For public schools, the retention rates severely declines as the left-skewed distribution transforms into a normal distribution. The change is more noticeable in the retention rates of less than 4-year public institutions.
Private Non-Profit#
private_non_profit = data.loc[data["CONTROL"] == 2]
fig, (ax1, ax2) = plt.subplots(1, 2)
fig.suptitle('Private (Non-profit) Institution Retention Rates')
ax1.set_title('Retention Rate at 4-year institutions')
ax1.hist(private_non_profit.RET_FT4, density = True, color = "dimgray")
ax2.set_title('Retention Rate at less than 4-year institutions')
ax2.hist(private_non_profit.RET_FTL4, density = True, color = "dimgray")
plt.savefig('figures/retention_private_non_profit.png')
plt.show()

In the case of non-profit private institutions, the retention rates for 4-year institutions appears to remain with the same.

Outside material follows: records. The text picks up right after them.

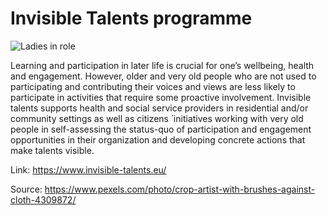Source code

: # Invisible Talents programme

![Ladies in role](/./../static/img/png/invisible_talents.png)

Learning and participation in later life is crucial for one’s wellbeing, health and engagement. However, older and very old people who are not used to participating and contributing their voices and views are less likely to participate in activities that require some proactive involvement. Invisible talents supports health and social service providers in residential and/or community settings as well as citizens ́ initiatives working with very old people in self-assessing the status-quo of participation and engagement opportunities in their organization and developing concrete actions that make talents visible.

Link: https://www.invisible-talents.eu/ 

Source: https://www.pexels.com/photo/crop-artist-with-brushes-against-cloth-4309872/ 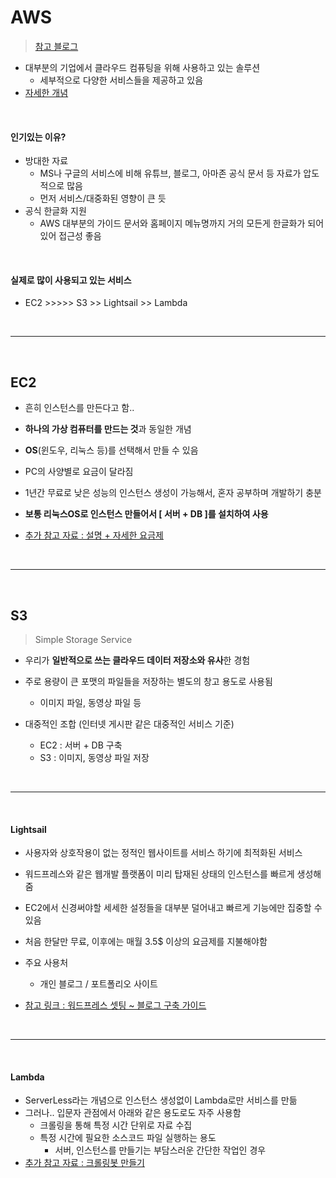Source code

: # AWS

> [참고 블로그](https://blog.naver.com/yshan1008/221978680598)

* 대부분의 기업에서 클라우드 컴퓨팅을 위해 사용하고 있는 솔루션
  * 세부적으로 다양한 서비스들을 제공하고 있음
* [자세한 개념](https://opentutorials.org/course/2717/11268)

<br>

#### 인기있는 이유?

* 방대한 자료
  * MS나 구글의 서비스에 비해 유튜브, 블로그, 아마존 공식 문서 등 자료가 압도적으로 많음
  * 먼저 서비스/대중화된 영향이 큰 듯
* 공식 한글화 지원
  * AWS 대부분의 가이드 문서와 홈페이지 메뉴명까지 거의 모든게 한글화가 되어있어 접근성 좋음

<br>

#### 실제로 많이 사용되고 있는 서비스

* EC2 >>>>> S3 >> Lightsail >> Lambda

<br>

---

<br>

## EC2

* 흔히 인스턴스를 만든다고 함..
* **하나의 가상 컴퓨터를 만드는 것**과 동일한 개념
* **OS**(윈도우, 리눅스 등)를 선택해서 만들 수 있음
* PC의 사양별로 요금이 달라짐
* 1년간 무료로 낮은 성능의 인스턴스 생성이 가능해서, 혼자 공부하며 개발하기 충분

* **보통 리눅스OS로 인스턴스 만들어서 [ 서버 + DB ]를 설치하여 사용**

* [추가 참고 자료 : 설명 + 자세한 요금제](https://opentutorials.org/course/2717/11274)

<br>

---

<br>

## S3

> Simple Storage Service

* 우리가 **일반적으로 쓰는 클라우드 데이터 저장소와 유사**한 경험

* 주로 용량이 큰 포맷의 파일들을 저장하는 별도의 창고 용도로 사용됨
  * 이미지 파일, 동영상 파일 등
* 대중적인 조합 (인터넷 게시판 같은 대중적인 서비스 기준)
  * EC2 : 서버 + DB 구축
  * S3 : 이미지, 동영상 파일 저장

<br>

---

<br>

#### Lightsail

* 사용자와 상호작용이 없는 정적인 웹사이트를 서비스 하기에 최적화된 서비스
* 워드프레스와 같은 웹개발 플랫폼이 미리 탑재된 상태의 인스턴스를 빠르게 생성해줌
* EC2에서 신경써야할 세세한 설정들을 대부분 덜어내고 빠르게 기능에만 집중할 수 있음
* 처음 한달만 무료, 이후에는 매월 3.5$ 이상의 요금제를 지불해야함
* 주요 사용처
  * 개인 블로그 / 포트폴리오 사이트

* [참고 링크 : 워드프레스 셋팅 ~ 블로그 구축 가이드](https://swiftcoding.org/series/wp-startup)

<br>

---

<br>

#### Lambda

* ServerLess라는 개념으로 인스턴스 생성없이 Lambda로만 서비스를 만듦
* 그러나.. 입문자 관점에서 아래와 같은 용도로도 자주 사용함
  * 크롤링을 통해 특정 시간 단위로 자료 수집
  * 특정 시간에 필요한 소스코드 파일 실행하는 용도
    * 서버, 인스턴스를 만들기는 부담스러운 간단한 작업인 경우
* [추가 참고 자료 : 크롤링봇 만들기](https://www.youtube.com/watch?v=GNoZLjnwSP4&t=372s)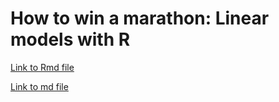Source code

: # How to win a marathon: Linear models with R

[Link to Rmd file ](https://github.com/dataubc/How-to-win-a-marathon-Linear-model-with-R/blob/master/marathon.Rmd)

[Link to md file](https://github.com/dataubc/How-to-win-a-marathon-Linear-model-with-R/blob/master/marathon.md)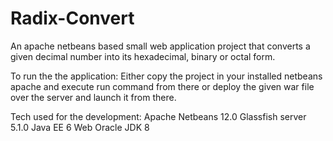 # Radix-Convert
An apache netbeans based small web application project that converts a given decimal number into its hexadecimal, binary or octal form.

To run the the application:
Either copy the project in your installed netbeans apache and execute run command from there or deploy the given war file over the server and launch it from there.

Tech used for the development:
Apache Netbeans 12.0
Glassfish server 5.1.0
Java EE 6 Web
Oracle JDK 8
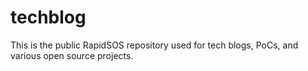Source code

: # techblog

This is the public RapidSOS repository used for tech blogs, PoCs, and various open source projects.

However, the retention for less than 4-year institution increases with the density focused in the 100% retention rate.
Private For-Profit#
private_profit = data.loc[data["CONTROL"] == 3]
fig, (ax1, ax2) = plt.subplots(1, 2)
fig.suptitle('Private (For Profit) Institution Retention Rates')
ax1.set_title('Retention Rate at 4-year institutions')
ax1.hist(private_profit.RET_FT4, density = True, color = "darkgray")
ax2.set_title('Retention Rate at less than 4-year institutions')
ax2.hist(private_profit.RET_FTL4, density = True, color = "darkgray")
plt.savefig('figures/retention_private_profit.png')
plt.show()

As for-profit private institutions, the retention rate for 4-year institutions maintains a left skewed distribution. However, a spike appears around the the 50% mark which indicates a slightly worse retention than the overall. As for the less than 4-year institution, the retention increases similarly to the non-profit institution as the density is focused on the higher end of the retention rates.